(TASK GOAL): Print all of the data below exactly as it appears, leaving out every image.

(LISTED ENTRIES):
# # #

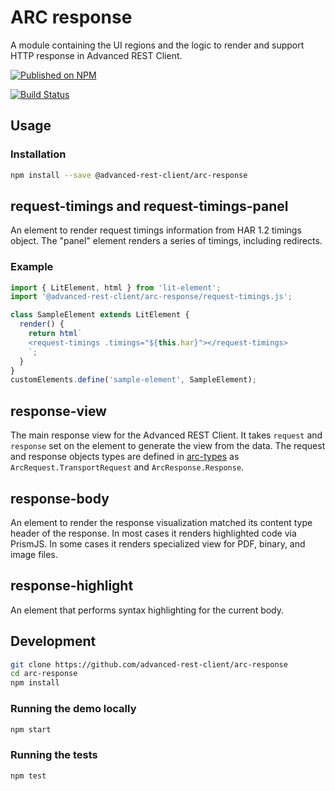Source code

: # ARC response

A module containing the UI regions and the logic to render and support HTTP response in Advanced REST Client.

[![Published on NPM](https://img.shields.io/npm/v/@advanced-rest-client/arc-response.svg)](https://www.npmjs.com/package/@advanced-rest-client/arc-response)

[![Build Status](https://travis-ci.com/advanced-rest-client/arc-response.svg)](https://travis-ci.com/advanced-rest-client/arc-response)

## Usage

### Installation

```sh
npm install --save @advanced-rest-client/arc-response
```

## request-timings and request-timings-panel

An element to render request timings information from HAR 1.2  timings object. The "panel" element renders a series of timings, including redirects.

### Example

```js
import { LitElement, html } from 'lit-element';
import '@advanced-rest-client/arc-response/request-timings.js';

class SampleElement extends LitElement {
  render() {
    return html`
    <request-timings .timings="${this.har}"></request-timings>
    `;
  }
}
customElements.define('sample-element', SampleElement);
```

## response-view

The main response view for the Advanced REST Client. It takes `request` and `response` set on the element to generate the view from the data.
The request and response objects types are defined in [arc-types](https://github.com/advanced-rest-client/arc-types) as `ArcRequest.TransportRequest` and `ArcResponse.Response`.

## response-body

An element to render the response visualization matched its content type header of the response.
In most cases it renders highlighted code via PrismJS. In some cases it renders specialized view
for PDF, binary, and image files.

## response-highlight

An element that performs syntax highlighting for the current body.

## Development

```sh
git clone https://github.com/advanced-rest-client/arc-response
cd arc-response
npm install
```

### Running the demo locally

```sh
npm start
```

### Running the tests

```sh
npm test
```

# # #

(ANSWER SECTION):
Source code

: # ARC response

A module containing the UI regions and the logic to render and support HTTP response in Advanced REST Client.

[![Published on NPM](https://img.shields.io/npm/v/@advanced-rest-client/arc-response.svg)](https://www.npmjs.com/package/@advanced-rest-client/arc-response)

[![Build Status](https://travis-ci.com/advanced-rest-client/arc-response.svg)](https://travis-ci.com/advanced-rest-client/arc-response)

## Usage

### Installation

```sh
npm install --save @advanced-rest-client/arc-response
```

## request-timings and request-timings-panel

An element to render request timings information from HAR 1.2  timings object. The "panel" element renders a series of timings, including redirects.

### Example

```js
import { LitElement, html } from 'lit-element';
import '@advanced-rest-client/arc-response/request-timings.js';

class SampleElement extends LitElement {
  render() {
    return html`
    <request-timings .timings="${this.har}"></request-timings>
    `;
  }
}
customElements.define('sample-element', SampleElement);
```

## response-view

The main response view for the Advanced REST Client. It takes `request` and `response` set on the element to generate the view from the data.
The request and response objects types are defined in [arc-types](https://github.com/advanced-rest-client/arc-types) as `ArcRequest.TransportRequest` and `ArcResponse.Response`.

## response-body

An element to render the response visualization matched its content type header of the response.
In most cases it renders highlighted code via PrismJS. In some cases it renders specialized view
for PDF, binary, and image files.

## response-highlight

An element that performs syntax highlighting for the current body.

## Development

```sh
git clone https://github.com/advanced-rest-client/arc-response
cd arc-response
npm install
```

### Running the demo locally

```sh
npm start
```

### Running the tests

```sh
npm test
```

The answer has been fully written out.